I WOULD love advice on getting back into shape after having my baby. She is now three months old.
I'm a keen runner and was wondering,if I should start back with Couch-to-5k? I stopped running early in my pregnancy but continued swimming until week 38.
IT'S great to see that you were so active in your pregnancy. There is a big misconception about exercise and pregnancy – many women think that you can't exercise when the reality is that you can exercise right up to the due date.
You have to adapt your exercise routine, but certainly there is no need to stop.
The more toned and fitter you are in pregnancy, the healthier your baby will be and the quicker you will get back into shape after you have had the baby.
So it's a good idea all round and it will also make the effects of pregnancy easier to manage too.
Now getting back to your question, the most important thing to do is to get your GP to give you the go ahead to exercise. This is normally done after six weeks.
The important thing when starting back is to take it easy and build up your fitness slowly but surely. Your body has gone through a significant amount of trauma and will need to be eased back to exercise.
Something like a Couch-to-5k plan is perfect as it is a gradual build over the course of six to eight weeks.
Once you have your fitness levels back up it's a great time to start trying to improve your 5k time and then build up your fitness levels to greater distances.
You can also do some resistance training to help tone up, but make sure you do a full-body programme so that you work the body as a whole, not just the stomach area.
If you have had a C-section you will need to do some specific stomach exercises as part of the whole routine, so get advice on this. This is the best way to get you fit, firm and healthy as quickly as possible.
MY PROBLEM relates to my youngest son who has just turned 17 and now wants to use protein shakes. He is determined to build bigger muscles so he is now increasing his weights a lot.
I worry that it is all too much and I notice that he is always tired these days. Should I be concerned?
IT'S good that you are involved in your son's training and also looking out for him. Over the past few years weight training has become very popular amongst teenagers. This is a good thing. It's a healthy way to expand energy, get in shape and be social at the same time.
When I was in school, I too trained to get bigger as I was a loosehead prop and needed to gain some size, something I spent my early twenties reversing as is so often the case.
Your question contains three main elements that I want to answer for you:
Shakes are incredibly popular but I think getting your protein naturally is a much better idea. It's healthier for you and is the best way to get your protein. Lean sources such as turkey, chicken and fish are best.
If you use shakes, the important thing is to choose the one with the lowest sugar content.
Some of them are full of sweeteners and additives, so try to choose a good one such as Optimum Nutrition, which is owned by Glanbia.
Your son is looking to build muscle by increasing his weights and increasing the protein content in his diet.
When you train you cause tears in the muscle fibre and these fibres grow back together stronger and leaner over time using protein.
The best advice I can give you is to buy 'The New Encyclopedia of Modern Bodybuilding' by Arnold Schwarzenegger.

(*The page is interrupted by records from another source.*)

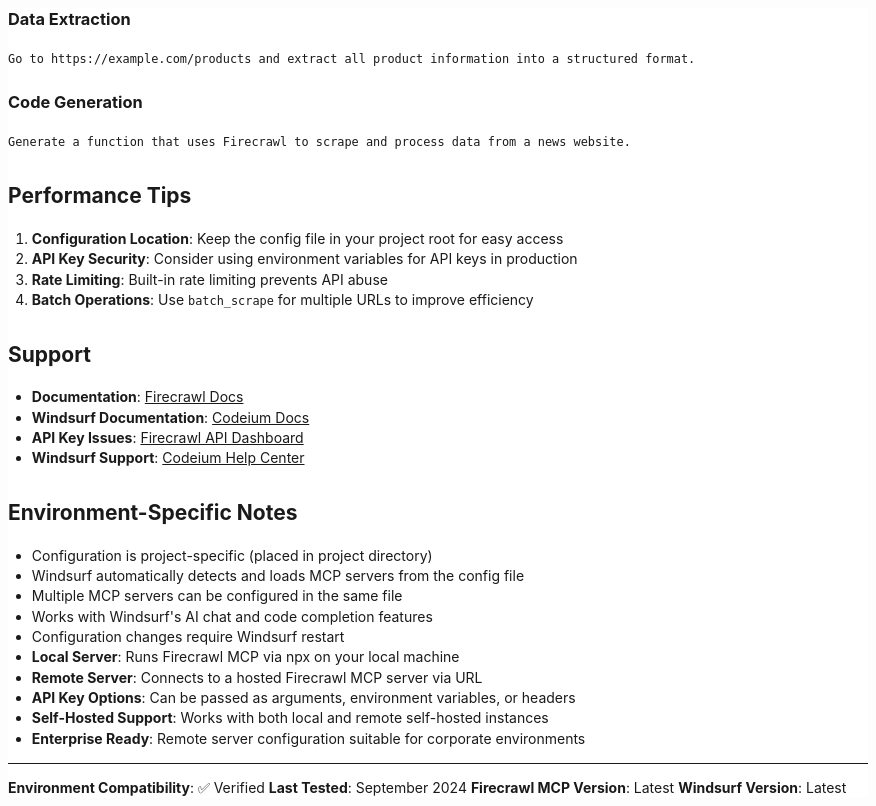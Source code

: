 ### Data Extraction

```
Go to https://example.com/products and extract all product information into a structured format.
```

### Code Generation

```
Generate a function that uses Firecrawl to scrape and process data from a news website.
```

## Performance Tips

1. **Configuration Location**: Keep the config file in your project root for easy access
2. **API Key Security**: Consider using environment variables for API keys in production
3. **Rate Limiting**: Built-in rate limiting prevents API abuse
4. **Batch Operations**: Use `batch_scrape` for multiple URLs to improve efficiency

## Support

- **Documentation**: [Firecrawl Docs](https://docs.firecrawl.dev)
- **Windsurf Documentation**: [Codeium Docs](https://docs.codeium.com)
- **API Key Issues**: [Firecrawl API Dashboard](https://www.firecrawl.dev/app/api-keys)
- **Windsurf Support**: [Codeium Help Center](https://help.codeium.com)

## Environment-Specific Notes

- Configuration is project-specific (placed in project directory)
- Windsurf automatically detects and loads MCP servers from the config file
- Multiple MCP servers can be configured in the same file
- Works with Windsurf's AI chat and code completion features
- Configuration changes require Windsurf restart
- **Local Server**: Runs Firecrawl MCP via npx on your local machine
- **Remote Server**: Connects to a hosted Firecrawl MCP server via URL
- **API Key Options**: Can be passed as arguments, environment variables, or headers
- **Self-Hosted Support**: Works with both local and remote self-hosted instances
- **Enterprise Ready**: Remote server configuration suitable for corporate environments

---

**Environment Compatibility**: ✅ Verified
**Last Tested**: September 2024
**Firecrawl MCP Version**: Latest
**Windsurf Version**: Latest
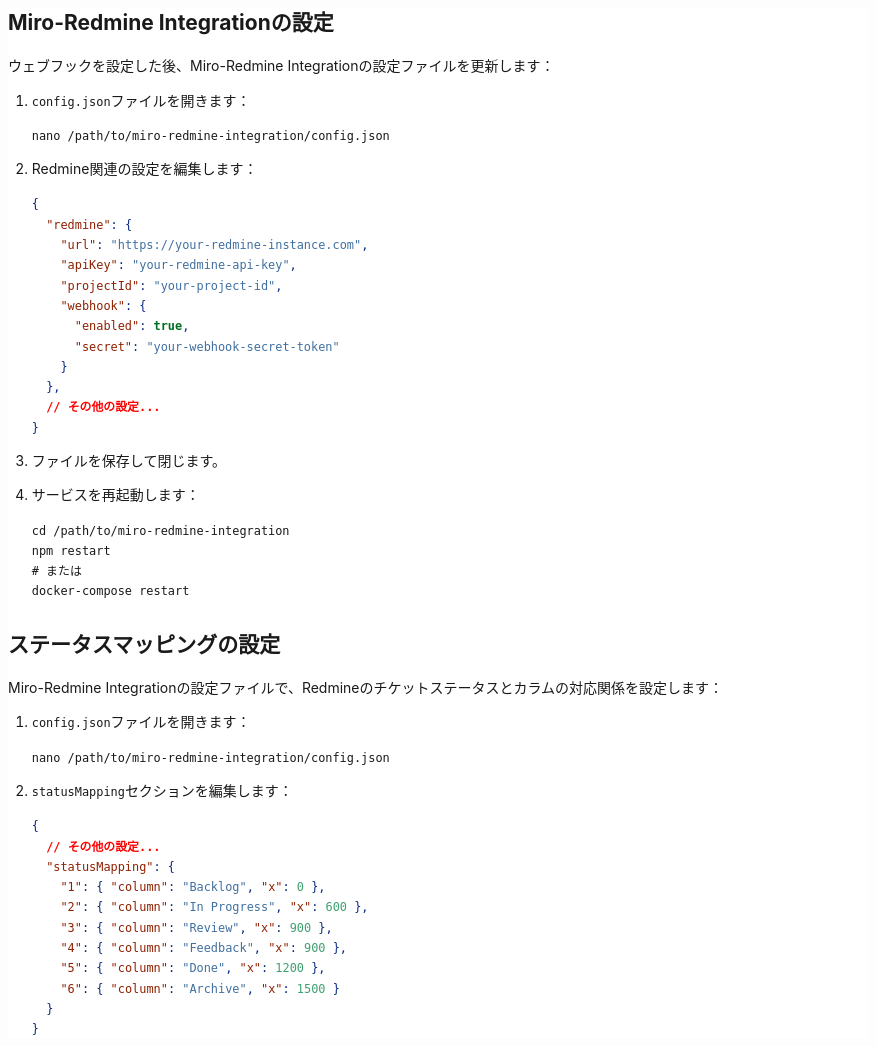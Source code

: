 ## Miro-Redmine Integrationの設定

ウェブフックを設定した後、Miro-Redmine Integrationの設定ファイルを更新します：

1. `config.json`ファイルを開きます：
   ```
   nano /path/to/miro-redmine-integration/config.json
   ```

2. Redmine関連の設定を編集します：
   ```json
   {
     "redmine": {
       "url": "https://your-redmine-instance.com",
       "apiKey": "your-redmine-api-key",
       "projectId": "your-project-id",
       "webhook": {
         "enabled": true,
         "secret": "your-webhook-secret-token"
       }
     },
     // その他の設定...
   }
   ```

3. ファイルを保存して閉じます。

4. サービスを再起動します：
   ```
   cd /path/to/miro-redmine-integration
   npm restart
   # または
   docker-compose restart
   ```

## ステータスマッピングの設定

Miro-Redmine Integrationの設定ファイルで、Redmineのチケットステータスとカラムの対応関係を設定します：

1. `config.json`ファイルを開きます：
   ```
   nano /path/to/miro-redmine-integration/config.json
   ```

2. `statusMapping`セクションを編集します：
   ```json
   {
     // その他の設定...
     "statusMapping": {
       "1": { "column": "Backlog", "x": 0 },
       "2": { "column": "In Progress", "x": 600 },
       "3": { "column": "Review", "x": 900 },
       "4": { "column": "Feedback", "x": 900 },
       "5": { "column": "Done", "x": 1200 },
       "6": { "column": "Archive", "x": 1500 }
     }
   }
   ```
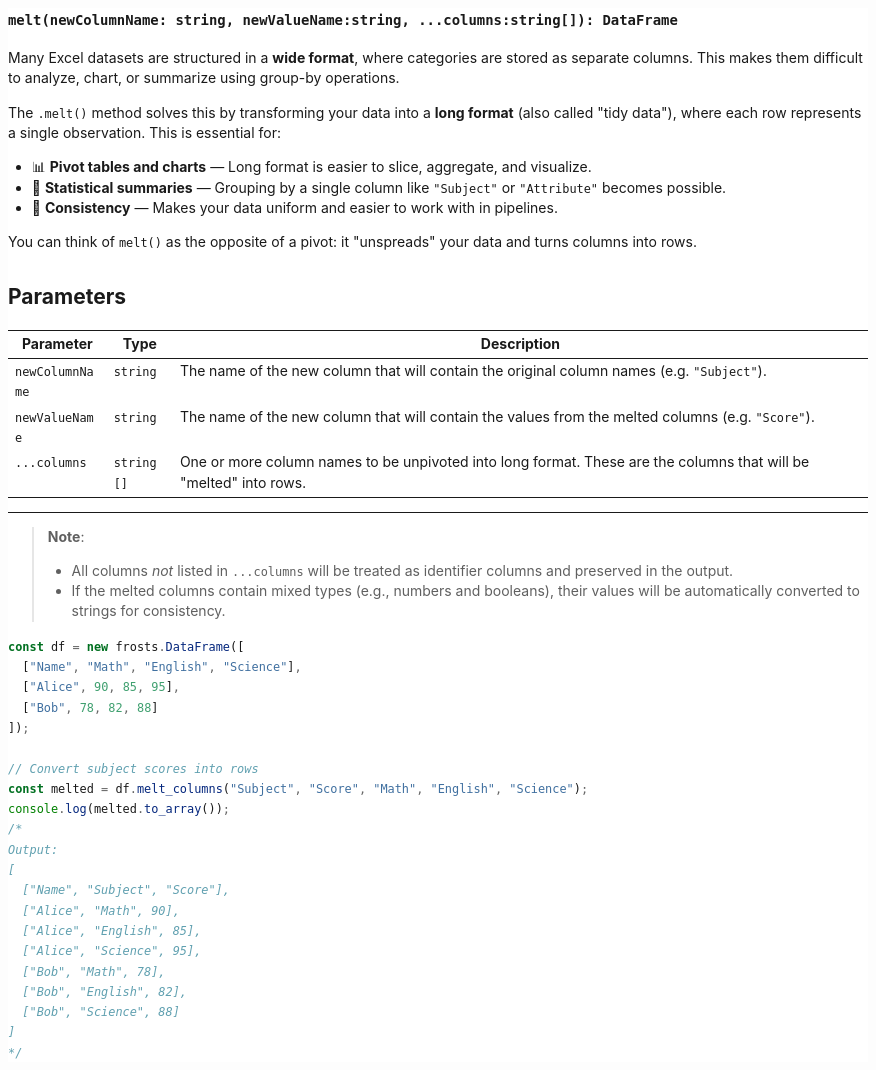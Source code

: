 
### `melt(newColumnName: string, newValueName:string, ...columns:string[]): DataFrame`

Many Excel datasets are structured in a **wide format**, where categories are stored as separate columns. This makes them difficult to analyze, chart, or summarize using group-by operations.

The `.melt()` method solves this by transforming your data into a **long format** (also called "tidy data"), where each row represents a single observation. This is essential for:

- 📊 **Pivot tables and charts** — Long format is easier to slice, aggregate, and visualize.
- 🧮 **Statistical summaries** — Grouping by a single column like `"Subject"` or `"Attribute"` becomes possible.
- 🔄 **Consistency** — Makes your data uniform and easier to work with in pipelines.

You can think of `melt()` as the opposite of a pivot: it "unspreads" your data and turns columns into rows.

## Parameters

| Parameter        | Type         | Description |
|------------------|--------------|-------------|
| `newColumnName`  | `string`     | The name of the new column that will contain the original column names (e.g. `"Subject"`). |
| `newValueName`   | `string`     | The name of the new column that will contain the values from the melted columns (e.g. `"Score"`). |
| `...columns`     | `string[]`   | One or more column names to be unpivoted into long format. These are the columns that will be "melted" into rows. |

---

>**Note**:  
>
> - All columns *not* listed in `...columns` will be treated as identifier columns and preserved in the output.
> - If the melted columns contain mixed types (e.g., numbers and booleans), their values will be automatically converted to strings for consistency.


```ts
const df = new frosts.DataFrame([
  ["Name", "Math", "English", "Science"],
  ["Alice", 90, 85, 95],
  ["Bob", 78, 82, 88]
]);

// Convert subject scores into rows
const melted = df.melt_columns("Subject", "Score", "Math", "English", "Science");
console.log(melted.to_array());
/*
Output:
[
  ["Name", "Subject", "Score"],
  ["Alice", "Math", 90],
  ["Alice", "English", 85],
  ["Alice", "Science", 95],
  ["Bob", "Math", 78],
  ["Bob", "English", 82],
  ["Bob", "Science", 88]
]
*/
```
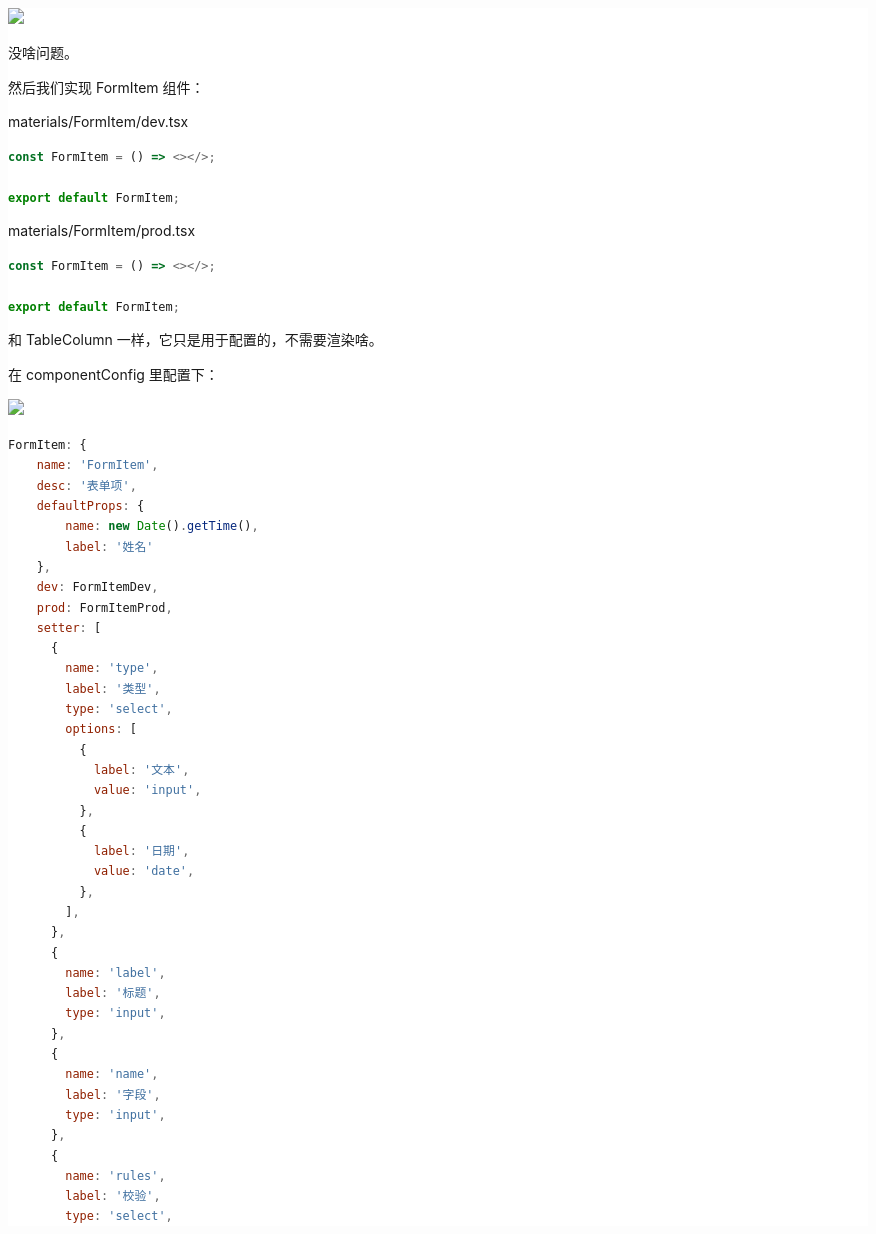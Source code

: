 ![](https://p3-juejin.byteimg.com/tos-cn-i-k3u1fbpfcp/eb877e0bf5374212b974ae176b5bf4ee~tplv-k3u1fbpfcp-jj-mark:0:0:0:0:q75.image#?w=2912&h=1502&s=809750&e=gif&f=70&b=fefefe)

没啥问题。

然后我们实现 FormItem 组件：

materials/FormItem/dev.tsx

```javascript
const FormItem = () => <></>;

export default FormItem;
```

materials/FormItem/prod.tsx

```javascript
const FormItem = () => <></>;

export default FormItem;
```

和 TableColumn 一样，它只是用于配置的，不需要渲染啥。

在 componentConfig 里配置下：

![](https://p1-juejin.byteimg.com/tos-cn-i-k3u1fbpfcp/ae5eee89328f437da5608b769b591d88~tplv-k3u1fbpfcp-jj-mark:0:0:0:0:q75.image#?w=1130&h=1016&s=157680&e=png&b=1f1f1f)

```javascript
FormItem: {
    name: 'FormItem',
    desc: '表单项',
    defaultProps: {
        name: new Date().getTime(),
        label: '姓名'
    },
    dev: FormItemDev,
    prod: FormItemProd,
    setter: [
      {
        name: 'type',
        label: '类型',
        type: 'select',
        options: [
          {
            label: '文本',
            value: 'input',
          },
          {
            label: '日期',
            value: 'date',
          },
        ],
      },
      {
        name: 'label',
        label: '标题',
        type: 'input',
      },
      {
        name: 'name',
        label: '字段',
        type: 'input',
      },
      {
        name: 'rules',
        label: '校验',
        type: 'select',
```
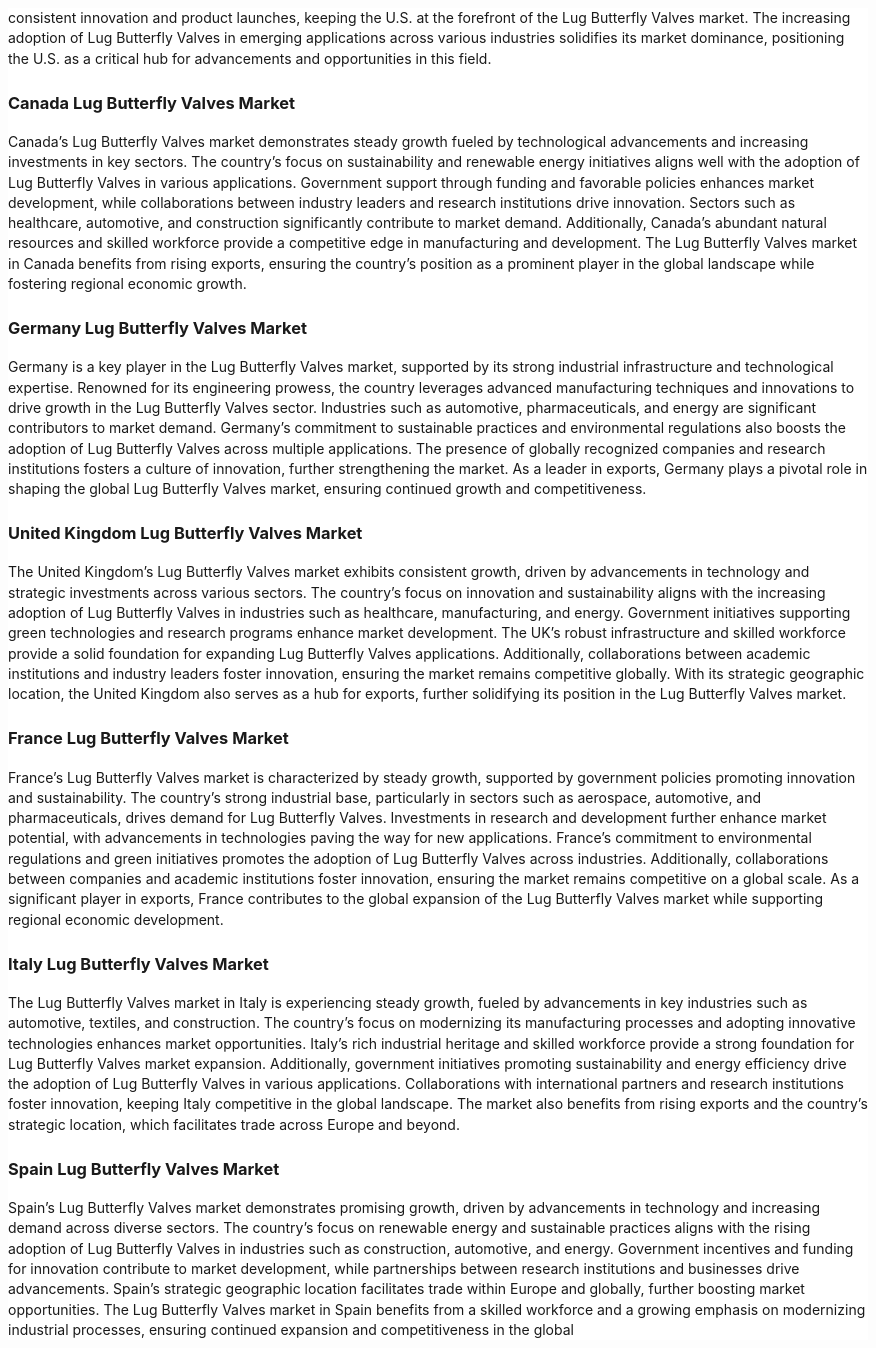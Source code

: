 consistent innovation and product launches, keeping the U.S. at the forefront of the Lug Butterfly Valves market. The increasing adoption of Lug Butterfly Valves in emerging applications across various industries solidifies its market dominance, positioning the U.S. as a critical hub for advancements and opportunities in this field.</p><h3>Canada Lug Butterfly Valves Market</h3><p>Canada&rsquo;s Lug Butterfly Valves market demonstrates steady growth fueled by technological advancements and increasing investments in key sectors. The country&rsquo;s focus on sustainability and renewable energy initiatives aligns well with the adoption of Lug Butterfly Valves in various applications. Government support through funding and favorable policies enhances market development, while collaborations between industry leaders and research institutions drive innovation. Sectors such as healthcare, automotive, and construction significantly contribute to market demand. Additionally, Canada&rsquo;s abundant natural resources and skilled workforce provide a competitive edge in manufacturing and development. The Lug Butterfly Valves market in Canada benefits from rising exports, ensuring the country&rsquo;s position as a prominent player in the global landscape while fostering regional economic growth.</p><h3>Germany Lug Butterfly Valves Market</h3><p>Germany is a key player in the Lug Butterfly Valves market, supported by its strong industrial infrastructure and technological expertise. Renowned for its engineering prowess, the country leverages advanced manufacturing techniques and innovations to drive growth in the Lug Butterfly Valves sector. Industries such as automotive, pharmaceuticals, and energy are significant contributors to market demand. Germany&rsquo;s commitment to sustainable practices and environmental regulations also boosts the adoption of Lug Butterfly Valves across multiple applications. The presence of globally recognized companies and research institutions fosters a culture of innovation, further strengthening the market. As a leader in exports, Germany plays a pivotal role in shaping the global Lug Butterfly Valves market, ensuring continued growth and competitiveness.</p><h3>United Kingdom Lug Butterfly Valves Market</h3><p>The United Kingdom&rsquo;s Lug Butterfly Valves market exhibits consistent growth, driven by advancements in technology and strategic investments across various sectors. The country&rsquo;s focus on innovation and sustainability aligns with the increasing adoption of Lug Butterfly Valves in industries such as healthcare, manufacturing, and energy. Government initiatives supporting green technologies and research programs enhance market development. The UK&rsquo;s robust infrastructure and skilled workforce provide a solid foundation for expanding Lug Butterfly Valves applications. Additionally, collaborations between academic institutions and industry leaders foster innovation, ensuring the market remains competitive globally. With its strategic geographic location, the United Kingdom also serves as a hub for exports, further solidifying its position in the Lug Butterfly Valves market.</p><h3>France Lug Butterfly Valves Market</h3><p>France&rsquo;s Lug Butterfly Valves market is characterized by steady growth, supported by government policies promoting innovation and sustainability. The country&rsquo;s strong industrial base, particularly in sectors such as aerospace, automotive, and pharmaceuticals, drives demand for Lug Butterfly Valves. Investments in research and development further enhance market potential, with advancements in technologies paving the way for new applications. France&rsquo;s commitment to environmental regulations and green initiatives promotes the adoption of Lug Butterfly Valves across industries. Additionally, collaborations between companies and academic institutions foster innovation, ensuring the market remains competitive on a global scale. As a significant player in exports, France contributes to the global expansion of the Lug Butterfly Valves market while supporting regional economic development.</p><h3>Italy Lug Butterfly Valves Market</h3><p>The Lug Butterfly Valves market in Italy is experiencing steady growth, fueled by advancements in key industries such as automotive, textiles, and construction. The country&rsquo;s focus on modernizing its manufacturing processes and adopting innovative technologies enhances market opportunities. Italy&rsquo;s rich industrial heritage and skilled workforce provide a strong foundation for Lug Butterfly Valves market expansion. Additionally, government initiatives promoting sustainability and energy efficiency drive the adoption of Lug Butterfly Valves in various applications. Collaborations with international partners and research institutions foster innovation, keeping Italy competitive in the global landscape. The market also benefits from rising exports and the country&rsquo;s strategic location, which facilitates trade across Europe and beyond.</p><h3>Spain Lug Butterfly Valves Market</h3><p>Spain&rsquo;s Lug Butterfly Valves market demonstrates promising growth, driven by advancements in technology and increasing demand across diverse sectors. The country&rsquo;s focus on renewable energy and sustainable practices aligns with the rising adoption of Lug Butterfly Valves in industries such as construction, automotive, and energy. Government incentives and funding for innovation contribute to market development, while partnerships between research institutions and businesses drive advancements. Spain&rsquo;s strategic geographic location facilitates trade within Europe and globally, further boosting market opportunities. The Lug Butterfly Valves market in Spain benefits from a skilled workforce and a growing emphasis on modernizing industrial processes, ensuring continued expansion and competitiveness in the global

This is the bible for bodybuilding and contains sensible and real advice.
The internet has created thousands of experts with opinions, but I tend to look to the real experts like Schwarzenegger and the old school bodybuilders.
The book will guide your son and keep him safe and covers everything from exercise to nutrition.
Your son certainly shouldn't be tired all the time. He may be overtraining and not giving his body enough time to recover.
He should be taking at least one if not two days a week off training to allow the muscles time to rebuild themselves.
He may also not be getting enough of the proper foods into his diet such as vegetables and fruits.
Sometimes it can be worth getting a full blood analysis to check for low B12 levels or low iron levels in the blood. Both can cause fatigue.
These tips should help your son to train better and smarter.
I think it's certainly something to be encouraged – just guide him along the right track and all will be well!